Рыдающий миллиардер достоин занесения в книгу рекордов.
— Что ты, вообще, понимаешь в минете? — угрожающе щурюсь, поджимаю губы. — Нашёлся профессиональный критик.
Тормоза срывает.
Вхожу в раж.
— Тут неповторимый стиль, неординарная композиция и гениальный подход, мастерство достойное поклонения, — сообщаю пафосно, для пущей убедительности вскидываю руку вверх и торжественно заключаю: — Я автор, я так вижу. Не жмись, скорее давай корону, «Оскар» и Нобелевскую премию.

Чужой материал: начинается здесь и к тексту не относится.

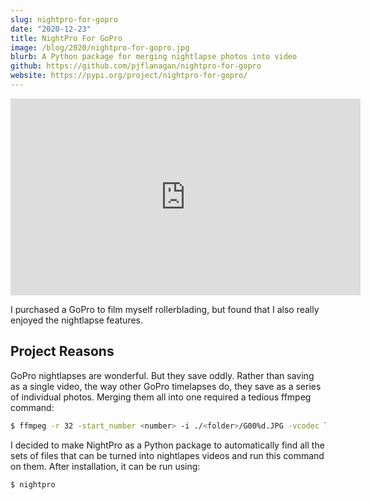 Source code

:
 ```yaml
---
slug: nightpro-for-gopro
date: "2020-12-23"
title: NightPro For GoPro
image: /blog/2020/nightpro-for-gopro.jpg
blurb: A Python package for merging nightlapse photos into video
github: https://github.com/pjflanagan/nightpro-for-gopro
website: https://pypi.org/project/nightpro-for-gopro/
---
```


<iframe width="560" height="315" src="https://www.youtube.com/embed/jZyszParsmc" title="YouTube video player" frameborder="0" allow="accelerometer; autoplay; clipboard-write; encrypted-media; gyroscope; picture-in-picture" allowfullscreen></iframe>

I purchased a GoPro to film myself rollerblading, but found that I also really enjoyed the nightlapse features. 

## Project Reasons

GoPro nightlapses are wonderful. But they save oddly. Rather than saving as a single video, the way other GoPro timelapses do, they save as a series of individual photos. Merging them all into one required a tedious ffmpeg command:

```bash
$ ffmpeg -r 32 -start_number <number> -i ./<folder>/G00%d.JPG -vcodec libx264 -pix_fmt yuv420p <name>.mp4
```

I decided to make NightPro as a Python package to automatically find all the sets of files that can be turned into nightlapes videos and run this command on them. After installation, it can be run using:

```bash
$ nightpro
```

Хранит молчание, не торопится награждать.
Вот жадина.
То на подарки скупится, то на похвалу.
— Не ценишь ты своё счастье, — говорю укоризненно. — Сейчас как развернусь, как хлопну дверью, как скроюсь за горизонтом навсегда.

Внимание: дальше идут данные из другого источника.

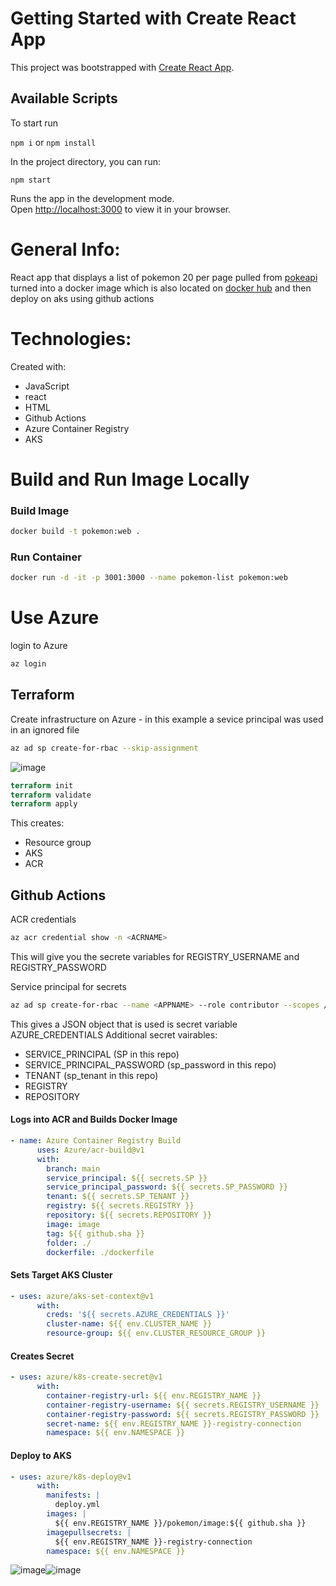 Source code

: # Getting Started with Create React App

This project was bootstrapped with [Create React App](https://github.com/facebook/create-react-app).

## Available Scripts

To start run

`npm i` or `npm install`

In the project directory, you can run:

`npm start`

Runs the app in the development mode.\
Open [http://localhost:3000](http://localhost:3000) to view it in your browser.

# General Info:

React app that displays a list of pokemon 20 per page pulled from [pokeapi](https://pokeapi.co/api/v2/pokemon) turned into a docker image which is also located on [docker hub](https://hub.docker.com/repository/docker/daviddstacey/pokemon-list-react-app) and then deploy on aks using github actions

# Technologies:

Created with:
* JavaScript
* react
* HTML
* Github Actions
* Azure Container Registry
* AKS

# Build and Run Image Locally

### Build Image 

``` bash
docker build -t pokemon:web .
```
### Run Container

``` bash
docker run -d -it -p 3001:3000 --name pokemon-list pokemon:web
```

# Use Azure

login to Azure

``` bash
az login
```

## Terraform

Create infrastructure on Azure - in this example a sevice principal was used in an ignored file
``` bash
az ad sp create-for-rbac --skip-assignment
```
![image](https://user-images.githubusercontent.com/54081993/174159008-afe9a0b5-1129-46f7-9fd7-077e67795783.png) <br/>

``` terraform 
terraform init 
terraform validate 
terraform apply
```
This creates:
* Resource group
* AKS
* ACR

## Github Actions

ACR credentials
``` bash
az acr credential show -n <ACRNAME>
```
This will give you the secrete variables for REGISTRY_USERNAME and REGISTRY_PASSWORD <br/>

Service principal for secrets <br/>
``` bash
az ad sp create-for-rbac --name <APPNAME> --role contributor --scopes /subscriptions/<SUBSCRIPTION_ID>/resourceGroups/<RESOURCE_GROUP> --sdk-auth
```
This gives a JSON object that is used is secret variable AZURE_CREDENTIALS
Additional secret vairables: 
* SERVICE_PRINCIPAL (SP in this repo) 
* SERVICE_PRINCIPAL_PASSWORD (sp_password in this repo) 
* TENANT (sp_tenant in this repo) 
* REGISTRY 
* REPOSITORY

#### Logs into ACR and Builds Docker Image

``` yml
- name: Azure Container Registry Build
      uses: Azure/acr-build@v1
      with:
        branch: main
        service_principal: ${{ secrets.SP }}
        service_principal_password: ${{ secrets.SP_PASSWORD }}
        tenant: ${{ secrets.SP_TENANT }}
        registry: ${{ secrets.REGISTRY }}
        repository: ${{ secrets.REPOSITORY }}
        image: image
        tag: ${{ github.sha }}
        folder: ./
        dockerfile: ./dockerfile
```

#### Sets Target AKS Cluster

``` yml
- uses: azure/aks-set-context@v1
      with:
        creds: '${{ secrets.AZURE_CREDENTIALS }}'
        cluster-name: ${{ env.CLUSTER_NAME }}
        resource-group: ${{ env.CLUSTER_RESOURCE_GROUP }}
```

#### Creates Secret

``` yml
- uses: azure/k8s-create-secret@v1
      with:
        container-registry-url: ${{ env.REGISTRY_NAME }}
        container-registry-username: ${{ secrets.REGISTRY_USERNAME }}
        container-registry-password: ${{ secrets.REGISTRY_PASSWORD }}
        secret-name: ${{ env.REGISTRY_NAME }}-registry-connection
        namespace: ${{ env.NAMESPACE }}
```

#### Deploy to AKS

``` yml
- uses: azure/k8s-deploy@v1
      with:
        manifests: |
          deploy.yml
        images: |
          ${{ env.REGISTRY_NAME }}/pokemon/image:${{ github.sha }}
        imagepullsecrets: |
          ${{ env.REGISTRY_NAME }}-registry-connection
        namespace: ${{ env.NAMESPACE }}
```

![image](https://user-images.githubusercontent.com/54081993/174166698-e9e592b0-41b5-4c79-b2b6-eb94f95a69b7.png)![image](https://user-images.githubusercontent.com/54081993/174166925-541e7aa6-beee-4912-9ca1-39be260a6cf9.png)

Крупные ладони уверенно ложатся на талию.
Бунт моментально подавлен.
Не надейся сбежать.
Не получится, не выйдет.
Даже не мечтай.
— Кто тебе даст? — хмыкает фон Вейганд, привлекает ближе, жарко шепчет: — Личными вещами не разбрасываюсь.
Не успеваю оскорбиться, он резко поднимается и усаживает меня сверху, прямо туда, где полотенце повязано вокруг бёдер.
Тело к телу.
Сердце к сердцу.
Существуем в едином ритме.
Теряю дар речи, забываю дышать.
Мощь восставшей плоти прошибает до озноба. Сводит с ума и ввергает в гипнотический транс. Вынуждает испытать ментальный оргазм.
Не нужно проникать, достаточно коснуться.
— Приступай, — повелевает сухо.
— К чему? — искренне недоумеваю.
— Твори, — не скрывает сарказм, услужливо напоминает: — Ты же автор.
— В смысле? — начинаю подозревать неладное, робко озвучиваю догадку: — Минет?
— Сама невинность, — его голос пропитан иронией. — А недавно лихо облизывала мои пальцы.
Снова наглею, повинуюсь порыву.
Подаюсь вперёд, легонько целую, сначала едва дотрагиваюсь, дразню, провожу языком, потом втягиваю нижнюю губу в свой рот.
Кусаю.
Не до крови, просто демонстрирую превосходство.
Поступаю в точности как он, копирую поведение до мелочей.